■ **TASK DESCRIPTION**
Repeat only the stretch of lines below that runs from the line with "restores local tomography" through the line with "Poincar\'e--Borel limit rigorously", unaltered.

■ **MATERIAL SHOWN**
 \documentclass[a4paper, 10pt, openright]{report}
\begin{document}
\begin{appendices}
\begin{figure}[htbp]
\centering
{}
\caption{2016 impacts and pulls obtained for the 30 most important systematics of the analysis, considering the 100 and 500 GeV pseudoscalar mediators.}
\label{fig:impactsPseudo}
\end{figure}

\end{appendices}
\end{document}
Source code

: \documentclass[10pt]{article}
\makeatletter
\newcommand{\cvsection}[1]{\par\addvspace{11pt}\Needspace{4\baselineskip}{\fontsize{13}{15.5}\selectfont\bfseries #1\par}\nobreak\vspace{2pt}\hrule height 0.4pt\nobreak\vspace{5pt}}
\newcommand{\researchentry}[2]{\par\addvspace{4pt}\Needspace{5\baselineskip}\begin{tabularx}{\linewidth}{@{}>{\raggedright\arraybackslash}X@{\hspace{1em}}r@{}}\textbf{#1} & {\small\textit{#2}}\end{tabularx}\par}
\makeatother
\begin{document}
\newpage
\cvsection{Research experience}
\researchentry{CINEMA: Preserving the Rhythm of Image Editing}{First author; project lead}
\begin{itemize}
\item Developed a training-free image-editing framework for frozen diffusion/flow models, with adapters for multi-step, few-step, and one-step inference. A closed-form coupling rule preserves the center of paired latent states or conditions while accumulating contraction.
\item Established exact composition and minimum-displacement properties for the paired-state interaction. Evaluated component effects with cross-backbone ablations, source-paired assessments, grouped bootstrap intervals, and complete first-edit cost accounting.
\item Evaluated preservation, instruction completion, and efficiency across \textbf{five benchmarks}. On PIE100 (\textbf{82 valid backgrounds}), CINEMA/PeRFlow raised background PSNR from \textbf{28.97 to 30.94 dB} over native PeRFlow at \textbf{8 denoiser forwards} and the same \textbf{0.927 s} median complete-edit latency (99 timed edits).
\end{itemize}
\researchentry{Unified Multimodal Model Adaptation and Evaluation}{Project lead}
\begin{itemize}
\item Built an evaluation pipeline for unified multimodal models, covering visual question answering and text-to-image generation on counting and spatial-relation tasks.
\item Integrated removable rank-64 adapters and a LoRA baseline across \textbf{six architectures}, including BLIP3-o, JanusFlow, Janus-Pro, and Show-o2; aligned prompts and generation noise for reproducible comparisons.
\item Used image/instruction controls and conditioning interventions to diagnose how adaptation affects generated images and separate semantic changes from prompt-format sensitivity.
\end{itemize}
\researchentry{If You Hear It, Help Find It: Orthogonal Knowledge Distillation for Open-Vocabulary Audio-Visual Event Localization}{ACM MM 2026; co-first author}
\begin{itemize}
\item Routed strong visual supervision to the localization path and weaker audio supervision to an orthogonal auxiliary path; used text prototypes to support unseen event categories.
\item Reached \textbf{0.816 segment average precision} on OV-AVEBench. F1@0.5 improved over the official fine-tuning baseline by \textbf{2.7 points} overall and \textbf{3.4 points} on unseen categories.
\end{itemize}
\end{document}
* * *
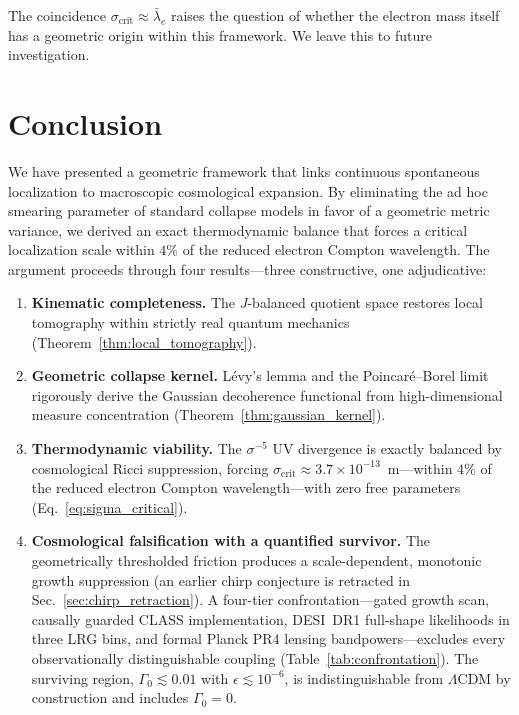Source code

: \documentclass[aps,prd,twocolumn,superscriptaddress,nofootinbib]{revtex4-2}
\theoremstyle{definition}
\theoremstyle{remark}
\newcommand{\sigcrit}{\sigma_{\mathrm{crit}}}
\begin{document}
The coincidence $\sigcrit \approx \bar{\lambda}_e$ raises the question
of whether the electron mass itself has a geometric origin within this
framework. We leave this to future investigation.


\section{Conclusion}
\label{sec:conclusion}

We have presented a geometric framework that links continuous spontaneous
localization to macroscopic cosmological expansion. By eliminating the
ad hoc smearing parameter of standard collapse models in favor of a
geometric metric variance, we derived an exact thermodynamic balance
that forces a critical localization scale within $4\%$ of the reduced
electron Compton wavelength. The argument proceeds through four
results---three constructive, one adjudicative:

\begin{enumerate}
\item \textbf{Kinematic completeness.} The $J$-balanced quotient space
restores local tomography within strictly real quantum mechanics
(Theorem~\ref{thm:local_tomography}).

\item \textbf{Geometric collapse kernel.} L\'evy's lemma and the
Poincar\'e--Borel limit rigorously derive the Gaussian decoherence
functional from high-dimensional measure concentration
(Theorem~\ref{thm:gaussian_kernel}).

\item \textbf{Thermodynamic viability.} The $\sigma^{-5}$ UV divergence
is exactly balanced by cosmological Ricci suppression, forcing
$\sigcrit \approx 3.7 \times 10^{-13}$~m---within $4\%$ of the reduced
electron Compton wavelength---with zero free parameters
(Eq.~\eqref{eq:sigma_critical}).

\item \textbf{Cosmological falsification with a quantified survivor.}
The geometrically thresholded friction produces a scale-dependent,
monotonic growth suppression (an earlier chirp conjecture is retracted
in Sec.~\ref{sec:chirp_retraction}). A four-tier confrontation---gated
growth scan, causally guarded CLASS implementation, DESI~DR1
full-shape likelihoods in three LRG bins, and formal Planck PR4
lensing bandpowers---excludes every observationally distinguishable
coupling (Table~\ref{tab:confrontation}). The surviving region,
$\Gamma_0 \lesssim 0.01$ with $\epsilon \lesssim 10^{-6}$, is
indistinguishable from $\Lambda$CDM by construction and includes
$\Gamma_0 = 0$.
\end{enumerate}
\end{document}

■ **ANSWER BELOW**
restores local tomography within strictly real quantum mechanics
(Theorem~\ref{thm:local_tomography}).

\item \textbf{Geometric collapse kernel.} L\'evy's lemma and the
Poincar\'e--Borel limit rigorously derive the Gaussian decoherence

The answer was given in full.